Menurut dia, dirinya sudah memberikan instruksi kepada Dinas Pekerjaan Umum Daerah Istimewa Yogyakarta (DIY) dan Balai Besar Sungai Serayu dan Opak untuk memasang 3.000 hingga 4.000 bronjong di kawasan permukiman.

"Bronjong dengan ukuran sekitar 1x2 meter itu, telah tersedia sekitar 2.000 buah di Balai Sungai Serayu dan Opak, dan 10.000 buah di Dinas Pekerjaan Umum DIY," katanya.

Ia mengatakan saat ini masih ada waktu untuk memasang bronjong, karena curah hujan belum tinggi. Jika curah hujan tinggi memungkinkan larutnya lahar dari atas ke bawah.

"Saat ini curah hujan belum tinggi, sehingga kawasan permukiman di Kabupaten Sleman, Bantul, dan Kota Yogyakarta yang terdampak aliran lahar dingin perlu segera dipasangi bronjong.
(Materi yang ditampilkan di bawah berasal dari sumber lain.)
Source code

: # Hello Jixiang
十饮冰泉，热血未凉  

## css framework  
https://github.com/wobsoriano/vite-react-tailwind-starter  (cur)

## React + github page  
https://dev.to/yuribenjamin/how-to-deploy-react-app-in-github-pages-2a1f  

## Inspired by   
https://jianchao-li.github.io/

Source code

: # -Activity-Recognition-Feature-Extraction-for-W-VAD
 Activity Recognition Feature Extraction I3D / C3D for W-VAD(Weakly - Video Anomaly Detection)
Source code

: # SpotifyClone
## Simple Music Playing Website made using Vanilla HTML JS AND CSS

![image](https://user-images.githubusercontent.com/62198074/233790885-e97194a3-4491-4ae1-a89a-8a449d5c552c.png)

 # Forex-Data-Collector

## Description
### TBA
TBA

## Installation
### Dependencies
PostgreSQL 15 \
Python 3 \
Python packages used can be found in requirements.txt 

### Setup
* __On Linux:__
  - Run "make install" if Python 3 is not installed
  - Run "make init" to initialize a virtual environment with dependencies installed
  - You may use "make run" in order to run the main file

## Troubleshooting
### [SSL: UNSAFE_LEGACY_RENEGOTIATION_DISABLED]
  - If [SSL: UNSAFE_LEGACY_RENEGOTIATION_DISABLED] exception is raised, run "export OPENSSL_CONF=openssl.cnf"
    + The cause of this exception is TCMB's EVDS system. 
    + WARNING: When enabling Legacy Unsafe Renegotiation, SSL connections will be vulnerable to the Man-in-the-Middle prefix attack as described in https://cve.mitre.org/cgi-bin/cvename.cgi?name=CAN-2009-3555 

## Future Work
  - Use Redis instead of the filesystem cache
Bronjong sebaiknya dipasang sekarang jangan menunggu setelah terjadi banjir lahar dingin," katanya.

Menurut dia, jika pemasangan bronjong kurang tinggi perlu ditinggikan lagi seperti benteng. Pokoknya kawasan permukiman diprioritaskan dan semua pihak perlu siaga untuk mengantisipasi jangan sampai rumah penduduk terkena banjir lahar dingin.

"Kawasan permukiman dipasangi bronjong itu penting. Kepala Balai Penyelidikan dan Pengembangan Teknologi Kegunungapian (BPPTK) Yogyakarta Subandriyo juga sudah mengatakan titik mana yang berpotensi bahaya banjir lahar dingin," katanya.